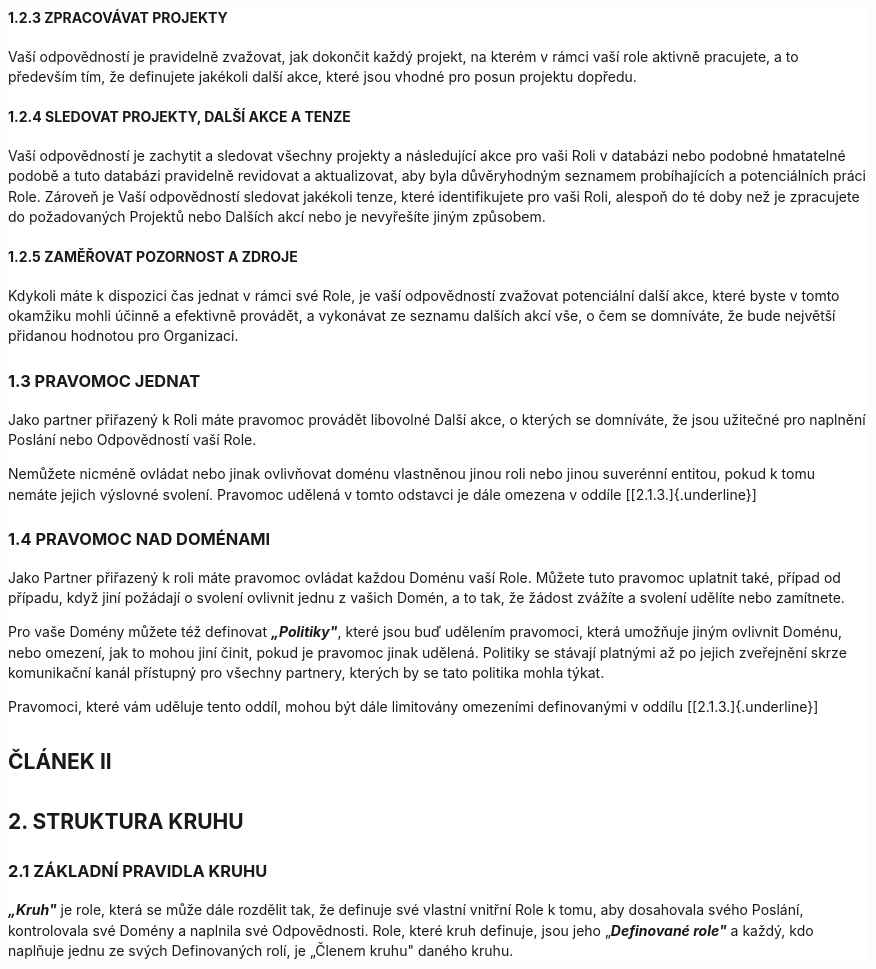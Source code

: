  #### 1.2.3 ZPRACOVÁVAT PROJEKTY

Vaší odpovědností je pravidelně zvažovat, jak dokončit každý projekt, na kterém v rámci vaší role aktivně pracujete, a to především tím, že definujete jakékoli další akce, které jsou vhodné pro posun projektu dopředu.

 #### 1.2.4 SLEDOVAT PROJEKTY, DALŠÍ AKCE A TENZE

Vaší odpovědností je zachytit a sledovat všechny projekty a následující akce pro vaši Roli v databázi nebo podobné hmatatelné podobě a tuto databázi pravidelně revidovat a aktualizovat, aby byla důvěryhodným seznamem probíhajících a potenciálních práci Role. Zároveň je Vaší odpovědností sledovat jakékoli tenze, které identifikujete pro vaši Roli, alespoň do té doby než je zpracujete do požadovaných Projektů nebo Dalších akcí nebo je nevyřešíte jiným způsobem.

 #### 1.2.5 ZAMĚŘOVAT POZORNOST A ZDROJE

Kdykoli máte k dispozici čas jednat v rámci své Role, je vaší odpovědností zvažovat potenciální další akce, které byste v tomto okamžiku mohli účinně a efektivně provádět, a vykonávat ze seznamu dalších akcí vše, o čem se domníváte, že bude největší přidanou hodnotou pro Organizaci.

### 1.3 PRAVOMOC JEDNAT

Jako partner přiřazený k Roli máte pravomoc provádět libovolné Další akce, o kterých se domníváte, že jsou užitečné pro naplnění Poslání nebo Odpovědností vaší Role.

Nemůžete nicméně ovládat nebo jinak ovlivňovat doménu vlastněnou jinou roli nebo jinou suverénní entitou, pokud k tomu nemáte jejich výslovné svolení. Pravomoc udělená v tomto odstavci je dále omezena v oddíle [[2.1.3.]{.underline}]

### 1.4 PRAVOMOC NAD DOMÉNAMI

Jako Partner přiřazený k roli máte pravomoc ovládat každou Doménu vaší Role. Můžete tuto pravomoc uplatnit také, případ od případu, když jiní požádají o svolení ovlivnit jednu z vašich Domén, a to tak, že žádost zvážíte a svolení udělíte nebo zamítnete.

Pro vaše Domény můžete též definovat ***„Politiky"***, které jsou buď udělením pravomoci, která umožňuje jiným ovlivnit Doménu, nebo omezení, jak to mohou jiní činit, pokud je pravomoc jinak udělená. Politiky se stávají platnými až po jejich zveřejnění skrze komunikační kanál přístupný pro všechny partnery, kterých by se tato politika mohla týkat.

Pravomoci, které vám uděluje tento oddíl, mohou být dále limitovány omezeními definovanými v oddílu [[2.1.3.]{.underline}]


## ČLÁNEK II

## 2. STRUKTURA KRUHU

### 2.1 ZÁKLADNÍ PRAVIDLA KRUHU

***„Kruh"*** je role, která se může dále rozdělit tak, že definuje své vlastní vnitřní Role k tomu, aby dosahovala svého Poslání, kontrolovala své Domény a naplnila své Odpovědnosti. Role, které kruh definuje, jsou jeho „***Definované role"*** a každý, kdo naplňuje jednu ze svých Definovaných rolí, je „Členem kruhu" daného kruhu.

....................

**What is needed:** Everything in the listing should be copied exactly, apart from the images it holds.

**Result of this exercise:**
Source code

:  #### 1.2.3 ZPRACOVÁVAT PROJEKTY

Vaší odpovědností je pravidelně zvažovat, jak dokončit každý projekt, na kterém v rámci vaší role aktivně pracujete, a to především tím, že definujete jakékoli další akce, které jsou vhodné pro posun projektu dopředu.

 #### 1.2.4 SLEDOVAT PROJEKTY, DALŠÍ AKCE A TENZE

Vaší odpovědností je zachytit a sledovat všechny projekty a následující akce pro vaši Roli v databázi nebo podobné hmatatelné podobě a tuto databázi pravidelně revidovat a aktualizovat, aby byla důvěryhodným seznamem probíhajících a potenciálních práci Role. Zároveň je Vaší odpovědností sledovat jakékoli tenze, které identifikujete pro vaši Roli, alespoň do té doby než je zpracujete do požadovaných Projektů nebo Dalších akcí nebo je nevyřešíte jiným způsobem.

 #### 1.2.5 ZAMĚŘOVAT POZORNOST A ZDROJE

Kdykoli máte k dispozici čas jednat v rámci své Role, je vaší odpovědností zvažovat potenciální další akce, které byste v tomto okamžiku mohli účinně a efektivně provádět, a vykonávat ze seznamu dalších akcí vše, o čem se domníváte, že bude největší přidanou hodnotou pro Organizaci.

### 1.3 PRAVOMOC JEDNAT

Jako partner přiřazený k Roli máte pravomoc provádět libovolné Další akce, o kterých se domníváte, že jsou užitečné pro naplnění Poslání nebo Odpovědností vaší Role.

Nemůžete nicméně ovládat nebo jinak ovlivňovat doménu vlastněnou jinou roli nebo jinou suverénní entitou, pokud k tomu nemáte jejich výslovné svolení. Pravomoc udělená v tomto odstavci je dále omezena v oddíle [[2.1.3.]{.underline}]

### 1.4 PRAVOMOC NAD DOMÉNAMI

Jako Partner přiřazený k roli máte pravomoc ovládat každou Doménu vaší Role. Můžete tuto pravomoc uplatnit také, případ od případu, když jiní požádají o svolení ovlivnit jednu z vašich Domén, a to tak, že žádost zvážíte a svolení udělíte nebo zamítnete.

Pro vaše Domény můžete též definovat ***„Politiky"***, které jsou buď udělením pravomoci, která umožňuje jiným ovlivnit Doménu, nebo omezení, jak to mohou jiní činit, pokud je pravomoc jinak udělená. Politiky se stávají platnými až po jejich zveřejnění skrze komunikační kanál přístupný pro všechny partnery, kterých by se tato politika mohla týkat.

Pravomoci, které vám uděluje tento oddíl, mohou být dále limitovány omezeními definovanými v oddílu [[2.1.3.]{.underline}]


## ČLÁNEK II

## 2. STRUKTURA KRUHU

### 2.1 ZÁKLADNÍ PRAVIDLA KRUHU

***„Kruh"*** je role, která se může dále rozdělit tak, že definuje své vlastní vnitřní Role k tomu, aby dosahovala svého Poslání, kontrolovala své Domény a naplnila své Odpovědnosti. Role, které kruh definuje, jsou jeho „***Definované role"*** a každý, kdo naplňuje jednu ze svých Definovaných rolí, je „Členem kruhu" daného kruhu.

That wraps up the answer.